━━━━━ DATA IN THIS EXERCISE ━━━━━
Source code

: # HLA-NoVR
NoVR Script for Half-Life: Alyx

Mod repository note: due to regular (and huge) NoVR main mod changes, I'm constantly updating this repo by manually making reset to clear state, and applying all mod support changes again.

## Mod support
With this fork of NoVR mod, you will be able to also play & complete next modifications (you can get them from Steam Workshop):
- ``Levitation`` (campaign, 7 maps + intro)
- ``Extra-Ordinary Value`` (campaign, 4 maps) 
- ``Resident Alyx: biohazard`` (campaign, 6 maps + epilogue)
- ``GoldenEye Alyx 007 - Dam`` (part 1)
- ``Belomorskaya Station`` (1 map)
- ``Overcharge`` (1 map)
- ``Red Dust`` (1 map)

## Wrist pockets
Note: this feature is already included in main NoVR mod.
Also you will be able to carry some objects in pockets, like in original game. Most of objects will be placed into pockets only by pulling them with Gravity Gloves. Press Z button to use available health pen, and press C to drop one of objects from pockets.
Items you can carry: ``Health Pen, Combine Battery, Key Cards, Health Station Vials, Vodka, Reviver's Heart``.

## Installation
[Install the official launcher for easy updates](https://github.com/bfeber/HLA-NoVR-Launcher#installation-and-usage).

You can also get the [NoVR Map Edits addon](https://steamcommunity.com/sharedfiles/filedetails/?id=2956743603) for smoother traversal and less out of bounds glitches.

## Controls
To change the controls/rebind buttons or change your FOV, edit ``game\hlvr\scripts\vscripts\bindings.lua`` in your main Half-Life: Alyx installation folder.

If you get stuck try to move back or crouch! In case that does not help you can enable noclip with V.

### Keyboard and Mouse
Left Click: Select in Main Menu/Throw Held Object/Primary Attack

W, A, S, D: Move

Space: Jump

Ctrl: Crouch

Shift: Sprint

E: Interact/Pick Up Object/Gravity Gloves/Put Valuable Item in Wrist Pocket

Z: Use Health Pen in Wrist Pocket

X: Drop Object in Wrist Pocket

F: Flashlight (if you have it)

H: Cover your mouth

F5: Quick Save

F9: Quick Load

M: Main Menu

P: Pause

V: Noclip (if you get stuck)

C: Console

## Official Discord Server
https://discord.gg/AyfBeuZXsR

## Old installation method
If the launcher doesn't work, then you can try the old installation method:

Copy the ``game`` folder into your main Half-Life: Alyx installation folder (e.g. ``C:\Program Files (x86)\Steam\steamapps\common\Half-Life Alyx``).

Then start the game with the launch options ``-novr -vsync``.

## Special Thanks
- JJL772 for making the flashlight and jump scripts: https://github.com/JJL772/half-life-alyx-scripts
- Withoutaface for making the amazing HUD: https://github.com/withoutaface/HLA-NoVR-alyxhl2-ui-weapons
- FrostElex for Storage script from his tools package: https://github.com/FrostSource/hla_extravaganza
━━━━━
§ **WHAT IS BEING ASKED**:
Please write out every line of the data exactly.

§ **TASK RESPONSE**:
Source code

: # HLA-NoVR
NoVR Script for Half-Life: Alyx

Mod repository note: due to regular (and huge) NoVR main mod changes, I'm constantly updating this repo by manually making reset to clear state, and applying all mod support changes again.

## Mod support
With this fork of NoVR mod, you will be able to also play & complete next modifications (you can get them from Steam Workshop):
- ``Levitation`` (campaign, 7 maps + intro)
- ``Extra-Ordinary Value`` (campaign, 4 maps) 
- ``Resident Alyx: biohazard`` (campaign, 6 maps + epilogue)
- ``GoldenEye Alyx 007 - Dam`` (part 1)
- ``Belomorskaya Station`` (1 map)
- ``Overcharge`` (1 map)
- ``Red Dust`` (1 map)

## Wrist pockets
Note: this feature is already included in main NoVR mod.
Also you will be able to carry some objects in pockets, like in original game. Most of objects will be placed into pockets only by pulling them with Gravity Gloves. Press Z button to use available health pen, and press C to drop one of objects from pockets.
Items you can carry: ``Health Pen, Combine Battery, Key Cards, Health Station Vials, Vodka, Reviver's Heart``.

## Installation
[Install the official launcher for easy updates](https://github.com/bfeber/HLA-NoVR-Launcher#installation-and-usage).

You can also get the [NoVR Map Edits addon](https://steamcommunity.com/sharedfiles/filedetails/?id=2956743603) for smoother traversal and less out of bounds glitches.

## Controls
To change the controls/rebind buttons or change your FOV, edit ``game\hlvr\scripts\vscripts\bindings.lua`` in your main Half-Life: Alyx installation folder.

If you get stuck try to move back or crouch! In case that does not help you can enable noclip with V.

### Keyboard and Mouse
Left Click: Select in Main Menu/Throw Held Object/Primary Attack

W, A, S, D: Move

Space: Jump

Ctrl: Crouch

Shift: Sprint

E: Interact/Pick Up Object/Gravity Gloves/Put Valuable Item in Wrist Pocket

Z: Use Health Pen in Wrist Pocket

X: Drop Object in Wrist Pocket

F: Flashlight (if you have it)

H: Cover your mouth

F5: Quick Save

F9: Quick Load

M: Main Menu

P: Pause

V: Noclip (if you get stuck)

C: Console

## Official Discord Server
https://discord.gg/AyfBeuZXsR

## Old installation method
If the launcher doesn't work, then you can try the old installation method:

Copy the ``game`` folder into your main Half-Life: Alyx installation folder (e.g. ``C:\Program Files (x86)\Steam\steamapps\common\Half-Life Alyx``).

Then start the game with the launch options ``-novr -vsync``.

## Special Thanks
- JJL772 for making the flashlight and jump scripts: https://github.com/JJL772/half-life-alyx-scripts
- Withoutaface for making the amazing HUD: https://github.com/withoutaface/HLA-NoVR-alyxhl2-ui-weapons
- FrostElex for Storage script from his tools package: https://github.com/FrostSource/hla_extravaganza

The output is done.